Dans Novembre, le personnage de flic campé par Jean Dujardin dit à son équipe: “Je ne veux pas qu’on laisse place à nos émotions personnelles.” Un mot d’ordre qui pourrait aussi avoir été celui du film lui-même, tant il semble chercher en permanence la retenue et la sobriété dans le récit et la représentation des événements. “De l’émotion, on en met toujours forcément un peu. Mais de la pudeur, de l’humilité, de la sobriété, oui, c’est clairement ça qu’il fallait aller chercher. Il s’agissait vraiment de se mettre entièrement au service du sujet, et que ce dernier prime absolument sur tout le reste: interprétation, mise en scène, etc.

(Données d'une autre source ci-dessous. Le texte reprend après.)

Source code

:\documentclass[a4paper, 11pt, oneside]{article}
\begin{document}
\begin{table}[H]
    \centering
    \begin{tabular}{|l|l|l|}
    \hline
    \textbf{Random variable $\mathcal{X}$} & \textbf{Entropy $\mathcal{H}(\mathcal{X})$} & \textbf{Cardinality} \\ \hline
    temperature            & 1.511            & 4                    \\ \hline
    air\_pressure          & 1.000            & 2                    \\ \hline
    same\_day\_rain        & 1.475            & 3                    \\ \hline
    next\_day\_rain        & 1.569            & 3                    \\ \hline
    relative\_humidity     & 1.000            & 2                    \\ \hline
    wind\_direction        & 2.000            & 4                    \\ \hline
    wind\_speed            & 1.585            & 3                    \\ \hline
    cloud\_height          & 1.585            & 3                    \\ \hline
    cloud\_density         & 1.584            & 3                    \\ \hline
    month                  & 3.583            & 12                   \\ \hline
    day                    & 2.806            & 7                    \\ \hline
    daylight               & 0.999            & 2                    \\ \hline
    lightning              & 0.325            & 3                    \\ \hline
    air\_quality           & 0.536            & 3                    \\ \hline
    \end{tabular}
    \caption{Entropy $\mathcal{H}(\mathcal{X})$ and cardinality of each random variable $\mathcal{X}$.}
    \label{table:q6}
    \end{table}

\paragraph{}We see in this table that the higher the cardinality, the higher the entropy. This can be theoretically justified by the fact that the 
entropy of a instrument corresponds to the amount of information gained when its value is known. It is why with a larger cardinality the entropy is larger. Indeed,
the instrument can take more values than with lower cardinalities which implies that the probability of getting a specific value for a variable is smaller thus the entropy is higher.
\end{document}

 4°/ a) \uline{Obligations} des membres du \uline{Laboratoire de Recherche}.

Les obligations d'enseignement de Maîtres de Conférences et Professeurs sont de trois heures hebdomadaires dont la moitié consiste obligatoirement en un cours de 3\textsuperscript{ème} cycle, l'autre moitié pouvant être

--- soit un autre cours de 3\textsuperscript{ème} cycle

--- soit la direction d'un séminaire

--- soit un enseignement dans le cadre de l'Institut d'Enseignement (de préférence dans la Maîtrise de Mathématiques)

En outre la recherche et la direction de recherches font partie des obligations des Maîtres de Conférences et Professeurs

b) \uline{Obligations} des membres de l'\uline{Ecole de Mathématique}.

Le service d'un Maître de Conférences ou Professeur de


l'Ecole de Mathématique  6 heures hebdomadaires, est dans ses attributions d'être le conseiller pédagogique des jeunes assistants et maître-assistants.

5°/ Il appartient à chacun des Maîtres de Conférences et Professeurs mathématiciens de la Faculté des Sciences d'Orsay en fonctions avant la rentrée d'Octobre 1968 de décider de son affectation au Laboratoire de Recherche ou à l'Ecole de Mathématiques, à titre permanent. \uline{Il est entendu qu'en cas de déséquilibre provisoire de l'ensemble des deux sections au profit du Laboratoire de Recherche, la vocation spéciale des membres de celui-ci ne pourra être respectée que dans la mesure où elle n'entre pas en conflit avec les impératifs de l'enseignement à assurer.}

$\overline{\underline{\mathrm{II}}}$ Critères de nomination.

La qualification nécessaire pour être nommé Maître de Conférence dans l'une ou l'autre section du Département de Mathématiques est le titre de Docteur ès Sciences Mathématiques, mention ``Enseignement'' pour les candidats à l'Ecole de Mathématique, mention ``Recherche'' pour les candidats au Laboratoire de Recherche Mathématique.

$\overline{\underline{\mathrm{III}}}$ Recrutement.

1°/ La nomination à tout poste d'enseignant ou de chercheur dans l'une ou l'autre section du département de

Très documenté, Novembre se nourrit de témoignages sous anonymat de divers membres de la brigade anti-terroriste ayant vécu l’enquête de l’intérieur en 2015 et est guidé par la volonté de ne pas trahir la vérité des événements. “Beaucoup nous ont parlé d’un effet tunnel. C’est-à-dire qu’ils se conditionnaient pour être entièrement tendus vers leur objectif, en mettant de côté tout ce qui n’avait pas trait à l’enquête. C’est un état d’hyper concentration où on ferme les écoutilles pour avancer sans perdre une seule seconde”, explique Jimenez. Et son film, nerveux, tendu comme un élastique, résolument immersif, rend bien, en effet, cette sensation d’être plongé dans un tunnel de détermination…La consigne sur le tournage était d’aller en permanence à l’essentiel, d’être le plus direct possible. Il ne fallait jamais digresser, ne pas perdre de temps. Chaque mot devait fuser et chaque déplacement devait être sec, rapide. Novembre est un film qui avance, qui est constamment en mouvement.

En résulte un objet singulièrement dégraissé, à l’os, où les personnages ressemblent davantage à des pions sur un grand échiquier qu’à des individus dotés de réelle psychologie ou de background personnel. “Disons qu’on est vraiment dans une psychologie de l’urgence. Un des policiers avec lesquels j’ai pu m’entretenir m’a dit qu’à un moment, durant ces cinq jours, il était rentré chez lui. Mais il est resté une heure et demie, et puis il est reparti. Il disait que ce n’était pas tenable de rester là à attendre. Si j’avais cherché à donner un background à mes personnages, je pense, en un sens, que j’aurais trahi la vérité. Tout ce qui était périphérique à l’enquête n’avait pas sa place dans ce film.